Top of SUPPLIED ENTRIES
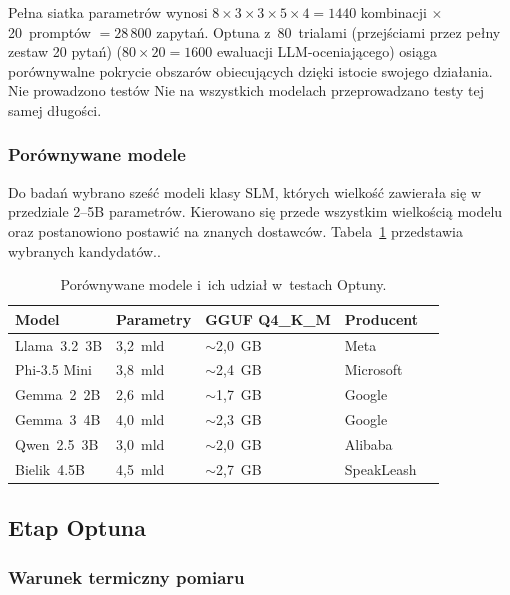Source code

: Pełna siatka parametrów wynosi $8 \times 3 \times 3 \times 5 \times 4
= 1440$ kombinacji $\times$ 20~promptów $= 28\,800$ zapytań. Optuna z~80~trialami (przejściami przez pełny zestaw 20 pytań)
($80 \times 20 = 1600$ ewaluacji LLM-oceniającego) osiąga porównywalne pokrycie
obszarów obiecujących dzięki istocie swojego działania. Nie prowadzono testów Nie na wszystkich modelach przeprowadzano testy tej samej długości.

\subsubsection{Porównywane modele}

Do badań wybrano sześć modeli klasy SLM, których wielkość zawierała się w przedziale  2--5B parametrów. Kierowano się przede wszystkim wielkością modelu oraz postanowiono postawić na znanych dostawców. Tabela~\ref{tab:modele_kandydaci}
przedstawia wybranych kandydatów..

\begin{table}[H]
  \centering
  \caption{Porównywane modele i~ich udział w~testach Optuny.}
  \label{tab:modele_kandydaci}
  \small
  \begin{tabular}{lllll}
    \hline
    Model & Parametry & GGUF Q4\_K\_M & Producent \\
    \hline
    Llama~3.2~3B  & 3{,}2~mld & ${\sim}$2{,}0~GB & Meta        \\
    Phi-3.5 Mini  & 3{,}8~mld & ${\sim}$2{,}4~GB & Microsoft  \\
    Gemma~2~2B    & 2{,}6~mld & ${\sim}$1{,}7~GB & Google     \\
    Gemma~3~4B    & 4{,}0~mld & ${\sim}$2{,}3~GB & Google     \\
    Qwen~2.5~3B   & 3{,}0~mld & ${\sim}$2{,}0~GB & Alibaba    \\
    Bielik~4.5B   & 4{,}5~mld & ${\sim}$2{,}7~GB & SpeakLeash \\
    \hline
  \end{tabular}
\end{table}


\subsection{Etap Optuna}
\label{subsec:optuna}

\subsubsection{Warunek termiczny pomiaru}
\label{subsec:run1}
\label{subsec:run2}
Bottom of SUPPLIED ENTRIES
▶ **WHAT THIS TASK INVOLVES**: Pictures are to be left out; all else in the entries above is to be quoted exactly.

▶ **RESPONSE AREA**:
Source code

: Pełna siatka parametrów wynosi $8 \times 3 \times 3 \times 5 \times 4
= 1440$ kombinacji $\times$ 20~promptów $= 28\,800$ zapytań. Optuna z~80~trialami (przejściami przez pełny zestaw 20 pytań)
($80 \times 20 = 1600$ ewaluacji LLM-oceniającego) osiąga porównywalne pokrycie
obszarów obiecujących dzięki istocie swojego działania. Nie prowadzono testów Nie na wszystkich modelach przeprowadzano testy tej samej długości.

\subsubsection{Porównywane modele}

Do badań wybrano sześć modeli klasy SLM, których wielkość zawierała się w przedziale  2--5B parametrów. Kierowano się przede wszystkim wielkością modelu oraz postanowiono postawić na znanych dostawców. Tabela~\ref{tab:modele_kandydaci}
przedstawia wybranych kandydatów..

\begin{table}[H]
  \centering
  \caption{Porównywane modele i~ich udział w~testach Optuny.}
  \label{tab:modele_kandydaci}
  \small
  \begin{tabular}{lllll}
    \hline
    Model & Parametry & GGUF Q4\_K\_M & Producent \\
    \hline
    Llama~3.2~3B  & 3{,}2~mld & ${\sim}$2{,}0~GB & Meta        \\
    Phi-3.5 Mini  & 3{,}8~mld & ${\sim}$2{,}4~GB & Microsoft  \\
    Gemma~2~2B    & 2{,}6~mld & ${\sim}$1{,}7~GB & Google     \\
    Gemma~3~4B    & 4{,}0~mld & ${\sim}$2{,}3~GB & Google     \\
    Qwen~2.5~3B   & 3{,}0~mld & ${\sim}$2{,}0~GB & Alibaba    \\
    Bielik~4.5B   & 4{,}5~mld & ${\sim}$2{,}7~GB & SpeakLeash \\
    \hline
  \end{tabular}
\end{table}


\subsection{Etap Optuna}
\label{subsec:optuna}

\subsubsection{Warunek termiczny pomiaru}
\label{subsec:run1}
\label{subsec:run2}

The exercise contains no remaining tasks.